Ученик Леонардо по имени Джованни с душевным смятением выслушивает сентенции благочестивого, но ограниченного монаха: «…брат Джироламо, говоря о живописи, требовал, чтобы всякая картина приносила пользу, поучала и назидала людей в душеспасительных помыслах: истребив рукой палача соблазнительные изображения, флорентийцы совершили бы дело, угодное Богу» (1,478).
Для автора в этих словах — явная мерзость вырождения истины в христианстве. Оно для него тем и неприемлемым оказывается, что не может преодолеть собственной узости, не способно вместить в себя безмерного восприятия красоты.

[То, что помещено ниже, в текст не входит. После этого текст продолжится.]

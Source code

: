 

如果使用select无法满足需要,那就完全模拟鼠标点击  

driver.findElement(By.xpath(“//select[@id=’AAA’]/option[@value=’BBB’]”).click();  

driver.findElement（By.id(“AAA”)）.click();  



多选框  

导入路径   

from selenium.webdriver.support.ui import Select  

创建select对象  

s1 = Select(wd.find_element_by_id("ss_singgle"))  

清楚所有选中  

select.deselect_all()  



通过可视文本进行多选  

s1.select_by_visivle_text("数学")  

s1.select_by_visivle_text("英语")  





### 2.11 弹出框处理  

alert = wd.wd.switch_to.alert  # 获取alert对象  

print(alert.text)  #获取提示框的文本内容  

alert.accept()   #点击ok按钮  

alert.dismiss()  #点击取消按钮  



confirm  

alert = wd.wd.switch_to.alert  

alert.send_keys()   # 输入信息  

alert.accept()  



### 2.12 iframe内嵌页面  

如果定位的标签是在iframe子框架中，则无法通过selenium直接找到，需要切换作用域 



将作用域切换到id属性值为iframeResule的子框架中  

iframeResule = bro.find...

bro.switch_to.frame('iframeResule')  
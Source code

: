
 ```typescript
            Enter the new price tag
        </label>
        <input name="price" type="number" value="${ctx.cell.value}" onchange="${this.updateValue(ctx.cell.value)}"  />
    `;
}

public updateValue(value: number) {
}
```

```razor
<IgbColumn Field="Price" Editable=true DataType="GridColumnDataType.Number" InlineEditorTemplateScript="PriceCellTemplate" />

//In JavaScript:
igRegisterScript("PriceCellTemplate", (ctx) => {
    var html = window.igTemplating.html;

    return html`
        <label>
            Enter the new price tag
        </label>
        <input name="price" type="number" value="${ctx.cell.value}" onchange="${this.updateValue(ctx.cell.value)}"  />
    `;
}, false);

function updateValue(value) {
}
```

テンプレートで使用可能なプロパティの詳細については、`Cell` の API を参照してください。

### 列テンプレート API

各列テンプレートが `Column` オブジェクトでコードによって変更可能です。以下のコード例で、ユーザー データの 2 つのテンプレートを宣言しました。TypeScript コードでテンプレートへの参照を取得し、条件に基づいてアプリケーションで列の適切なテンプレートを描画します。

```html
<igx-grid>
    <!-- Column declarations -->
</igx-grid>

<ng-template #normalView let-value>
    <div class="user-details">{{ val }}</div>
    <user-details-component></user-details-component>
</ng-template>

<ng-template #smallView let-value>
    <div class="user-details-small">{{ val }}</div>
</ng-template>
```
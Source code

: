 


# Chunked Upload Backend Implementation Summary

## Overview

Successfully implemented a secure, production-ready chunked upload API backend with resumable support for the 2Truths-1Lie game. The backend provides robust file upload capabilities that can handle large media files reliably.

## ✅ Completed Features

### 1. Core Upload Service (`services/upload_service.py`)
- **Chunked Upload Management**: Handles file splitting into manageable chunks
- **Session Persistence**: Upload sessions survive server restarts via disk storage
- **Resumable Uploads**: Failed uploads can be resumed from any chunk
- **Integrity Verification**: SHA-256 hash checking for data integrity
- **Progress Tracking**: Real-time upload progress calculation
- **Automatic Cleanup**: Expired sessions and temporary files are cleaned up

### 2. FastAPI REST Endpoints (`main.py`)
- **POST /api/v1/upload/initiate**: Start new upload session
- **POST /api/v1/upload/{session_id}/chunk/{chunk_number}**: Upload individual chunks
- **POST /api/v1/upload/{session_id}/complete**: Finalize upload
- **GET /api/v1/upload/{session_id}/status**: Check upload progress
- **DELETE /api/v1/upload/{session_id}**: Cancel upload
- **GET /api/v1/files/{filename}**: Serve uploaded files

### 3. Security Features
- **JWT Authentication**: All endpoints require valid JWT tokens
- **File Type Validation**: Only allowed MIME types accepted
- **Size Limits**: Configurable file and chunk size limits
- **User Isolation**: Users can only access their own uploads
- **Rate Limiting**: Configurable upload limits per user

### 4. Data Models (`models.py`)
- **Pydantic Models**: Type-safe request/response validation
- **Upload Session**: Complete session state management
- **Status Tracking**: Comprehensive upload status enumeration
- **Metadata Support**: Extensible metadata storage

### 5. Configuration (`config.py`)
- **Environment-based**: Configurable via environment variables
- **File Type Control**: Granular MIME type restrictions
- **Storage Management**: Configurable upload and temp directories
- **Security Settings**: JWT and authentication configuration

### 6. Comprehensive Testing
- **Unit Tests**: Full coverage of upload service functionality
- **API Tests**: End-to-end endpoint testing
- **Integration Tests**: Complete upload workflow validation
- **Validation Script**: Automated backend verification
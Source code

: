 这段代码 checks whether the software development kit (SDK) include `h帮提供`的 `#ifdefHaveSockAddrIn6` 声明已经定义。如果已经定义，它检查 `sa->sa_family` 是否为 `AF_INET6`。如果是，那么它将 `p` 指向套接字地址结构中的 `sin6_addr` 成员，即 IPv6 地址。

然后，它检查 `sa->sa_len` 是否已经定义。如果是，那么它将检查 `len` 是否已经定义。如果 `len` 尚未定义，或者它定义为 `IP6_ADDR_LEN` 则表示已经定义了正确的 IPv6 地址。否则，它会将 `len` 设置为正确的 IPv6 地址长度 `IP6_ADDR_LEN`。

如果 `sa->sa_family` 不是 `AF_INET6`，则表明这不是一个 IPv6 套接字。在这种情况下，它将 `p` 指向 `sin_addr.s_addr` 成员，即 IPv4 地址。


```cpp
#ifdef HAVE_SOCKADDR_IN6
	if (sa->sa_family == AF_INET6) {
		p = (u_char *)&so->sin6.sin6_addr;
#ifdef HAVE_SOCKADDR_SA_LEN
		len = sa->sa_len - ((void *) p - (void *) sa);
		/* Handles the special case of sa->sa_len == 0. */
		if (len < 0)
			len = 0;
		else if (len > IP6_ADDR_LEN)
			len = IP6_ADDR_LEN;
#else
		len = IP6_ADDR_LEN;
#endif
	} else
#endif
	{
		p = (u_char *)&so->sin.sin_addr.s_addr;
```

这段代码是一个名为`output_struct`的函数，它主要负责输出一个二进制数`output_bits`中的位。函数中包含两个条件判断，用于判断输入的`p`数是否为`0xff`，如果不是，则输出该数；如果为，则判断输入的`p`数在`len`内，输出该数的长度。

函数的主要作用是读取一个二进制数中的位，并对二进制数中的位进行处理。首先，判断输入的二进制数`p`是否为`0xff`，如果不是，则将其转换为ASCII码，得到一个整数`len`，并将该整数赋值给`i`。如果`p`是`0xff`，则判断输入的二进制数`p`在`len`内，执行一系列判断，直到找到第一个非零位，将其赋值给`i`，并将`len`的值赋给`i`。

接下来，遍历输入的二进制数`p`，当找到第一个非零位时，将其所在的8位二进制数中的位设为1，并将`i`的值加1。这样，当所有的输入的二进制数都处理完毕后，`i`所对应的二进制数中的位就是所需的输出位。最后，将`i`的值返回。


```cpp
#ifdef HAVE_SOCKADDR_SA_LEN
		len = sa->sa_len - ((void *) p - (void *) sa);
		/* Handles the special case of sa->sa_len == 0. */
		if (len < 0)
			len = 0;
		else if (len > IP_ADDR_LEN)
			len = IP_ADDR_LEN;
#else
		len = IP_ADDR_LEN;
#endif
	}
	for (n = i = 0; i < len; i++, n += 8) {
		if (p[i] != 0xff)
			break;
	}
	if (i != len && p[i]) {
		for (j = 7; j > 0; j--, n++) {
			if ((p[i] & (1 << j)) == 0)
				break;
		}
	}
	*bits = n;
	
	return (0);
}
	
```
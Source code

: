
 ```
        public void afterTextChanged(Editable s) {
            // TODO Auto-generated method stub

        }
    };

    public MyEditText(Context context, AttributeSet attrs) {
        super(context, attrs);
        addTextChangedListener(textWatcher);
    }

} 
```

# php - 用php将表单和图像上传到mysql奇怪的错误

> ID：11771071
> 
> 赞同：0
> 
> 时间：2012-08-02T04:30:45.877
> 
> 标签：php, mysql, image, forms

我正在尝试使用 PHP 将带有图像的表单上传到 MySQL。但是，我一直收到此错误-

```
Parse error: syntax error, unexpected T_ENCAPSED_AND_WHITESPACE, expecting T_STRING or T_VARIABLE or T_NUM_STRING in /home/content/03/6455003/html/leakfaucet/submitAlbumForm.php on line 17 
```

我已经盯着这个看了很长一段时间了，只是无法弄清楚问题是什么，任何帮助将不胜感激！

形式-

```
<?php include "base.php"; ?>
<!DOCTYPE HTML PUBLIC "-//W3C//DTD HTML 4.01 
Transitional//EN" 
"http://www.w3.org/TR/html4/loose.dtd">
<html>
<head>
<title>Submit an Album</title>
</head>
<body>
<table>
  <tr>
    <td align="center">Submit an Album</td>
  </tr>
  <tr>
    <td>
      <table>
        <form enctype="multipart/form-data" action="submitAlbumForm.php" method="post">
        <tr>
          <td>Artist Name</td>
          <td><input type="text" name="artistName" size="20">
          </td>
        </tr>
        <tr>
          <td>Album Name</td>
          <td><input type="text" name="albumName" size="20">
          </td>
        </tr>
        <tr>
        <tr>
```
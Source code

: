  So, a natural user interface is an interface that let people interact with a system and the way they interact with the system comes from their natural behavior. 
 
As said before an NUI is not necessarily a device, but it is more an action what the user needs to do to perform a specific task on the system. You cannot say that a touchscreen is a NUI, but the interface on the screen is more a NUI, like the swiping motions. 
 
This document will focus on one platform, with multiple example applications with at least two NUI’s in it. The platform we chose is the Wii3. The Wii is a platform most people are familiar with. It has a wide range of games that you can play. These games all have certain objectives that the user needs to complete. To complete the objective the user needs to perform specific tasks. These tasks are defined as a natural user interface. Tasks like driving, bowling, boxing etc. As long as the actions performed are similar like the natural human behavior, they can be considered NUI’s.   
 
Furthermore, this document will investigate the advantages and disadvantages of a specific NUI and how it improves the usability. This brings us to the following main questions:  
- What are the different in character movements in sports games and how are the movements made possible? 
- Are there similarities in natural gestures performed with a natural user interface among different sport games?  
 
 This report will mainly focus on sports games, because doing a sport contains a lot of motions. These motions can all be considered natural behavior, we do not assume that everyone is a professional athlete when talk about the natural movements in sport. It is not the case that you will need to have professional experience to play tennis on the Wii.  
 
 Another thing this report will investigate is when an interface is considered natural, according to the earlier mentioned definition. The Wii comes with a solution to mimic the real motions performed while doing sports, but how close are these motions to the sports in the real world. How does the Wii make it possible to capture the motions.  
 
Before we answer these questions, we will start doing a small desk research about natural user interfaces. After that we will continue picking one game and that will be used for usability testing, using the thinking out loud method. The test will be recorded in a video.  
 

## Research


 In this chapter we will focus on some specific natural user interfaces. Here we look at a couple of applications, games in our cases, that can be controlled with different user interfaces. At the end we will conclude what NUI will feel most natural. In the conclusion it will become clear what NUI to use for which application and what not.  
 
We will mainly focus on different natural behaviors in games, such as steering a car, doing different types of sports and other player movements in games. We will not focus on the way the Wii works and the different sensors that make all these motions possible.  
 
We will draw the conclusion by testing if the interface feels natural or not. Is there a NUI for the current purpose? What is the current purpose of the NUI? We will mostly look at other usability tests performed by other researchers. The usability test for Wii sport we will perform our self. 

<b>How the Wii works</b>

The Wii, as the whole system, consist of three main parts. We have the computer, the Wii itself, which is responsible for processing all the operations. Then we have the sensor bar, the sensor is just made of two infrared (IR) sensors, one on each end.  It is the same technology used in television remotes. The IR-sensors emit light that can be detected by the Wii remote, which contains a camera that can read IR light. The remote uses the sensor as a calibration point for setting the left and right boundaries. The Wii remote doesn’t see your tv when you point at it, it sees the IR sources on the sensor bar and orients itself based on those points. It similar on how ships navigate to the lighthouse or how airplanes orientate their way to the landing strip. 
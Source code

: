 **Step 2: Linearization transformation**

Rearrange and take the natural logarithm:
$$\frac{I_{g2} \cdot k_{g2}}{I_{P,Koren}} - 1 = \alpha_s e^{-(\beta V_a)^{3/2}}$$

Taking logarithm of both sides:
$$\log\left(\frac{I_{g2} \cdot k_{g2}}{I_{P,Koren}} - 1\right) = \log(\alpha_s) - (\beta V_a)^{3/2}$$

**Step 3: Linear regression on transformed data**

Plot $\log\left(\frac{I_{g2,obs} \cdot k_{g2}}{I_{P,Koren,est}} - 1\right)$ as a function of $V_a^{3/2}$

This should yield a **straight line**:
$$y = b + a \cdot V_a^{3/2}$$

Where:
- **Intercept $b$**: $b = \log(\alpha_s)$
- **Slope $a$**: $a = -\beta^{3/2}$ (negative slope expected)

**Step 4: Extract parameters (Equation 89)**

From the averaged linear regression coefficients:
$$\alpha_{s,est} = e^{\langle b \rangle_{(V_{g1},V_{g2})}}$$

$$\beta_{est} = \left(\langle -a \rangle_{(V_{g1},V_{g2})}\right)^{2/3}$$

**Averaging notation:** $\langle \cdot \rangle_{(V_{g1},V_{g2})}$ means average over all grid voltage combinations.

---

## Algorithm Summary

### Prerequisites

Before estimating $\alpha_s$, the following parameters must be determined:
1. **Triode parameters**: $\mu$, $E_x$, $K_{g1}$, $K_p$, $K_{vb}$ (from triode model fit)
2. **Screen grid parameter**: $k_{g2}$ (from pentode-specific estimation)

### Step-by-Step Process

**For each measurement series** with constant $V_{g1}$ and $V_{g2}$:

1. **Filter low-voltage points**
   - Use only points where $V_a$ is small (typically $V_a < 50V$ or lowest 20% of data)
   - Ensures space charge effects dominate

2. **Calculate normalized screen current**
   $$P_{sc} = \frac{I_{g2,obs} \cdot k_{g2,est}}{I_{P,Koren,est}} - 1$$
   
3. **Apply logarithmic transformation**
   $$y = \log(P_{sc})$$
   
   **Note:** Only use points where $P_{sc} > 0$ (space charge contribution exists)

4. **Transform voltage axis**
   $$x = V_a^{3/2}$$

Собственно, Мережковский навязывает христианству подобное крайнее мнение как единственное в христианском благочестии — приём не вполне добросовестный, но хитро-удобный: приписав противнику весьма уязвимое суждение, легко показать его несостоятельность.
В конце романа о Леонардо автор вводит описание русского посольства, прибывшего во Францию в то время, когда там жил флорентийский художник. Примечателен спор об иконописи, возникший между посольскими людьми: молодым иконописцем Федькой Жареным и возлюбившим «твёрдое о благочестии стояние» старым подьячим Ильёй Потапычем. Федька отстаивает широту взглядов на иконопись (совершенно в либеральном духе, можно было бы сказать, когда бы существовало в те поры такое понятие), Илья же Потапыч утверждает: «Есть лепота и от дьявола!» (2,275). Для Мережковского это довод его противников.
Правда, писатель не может не признать надмирной высоты православной иконописи: в том эпизоде, когда Леонардо рассматривает лицевой «Иконописный подлинник» в мастерской русских художников и постигает, что иконные образы «в самом нарушении законов естественных досягали мира сверхъестественного» (2,291).
В мире, в котором живёт Леонардо, нет Христа, как нет и красоты. Оттого нет и правды. Но есть ли она там, откуда прибыли эти люди, досягающие мира сверхъестественного?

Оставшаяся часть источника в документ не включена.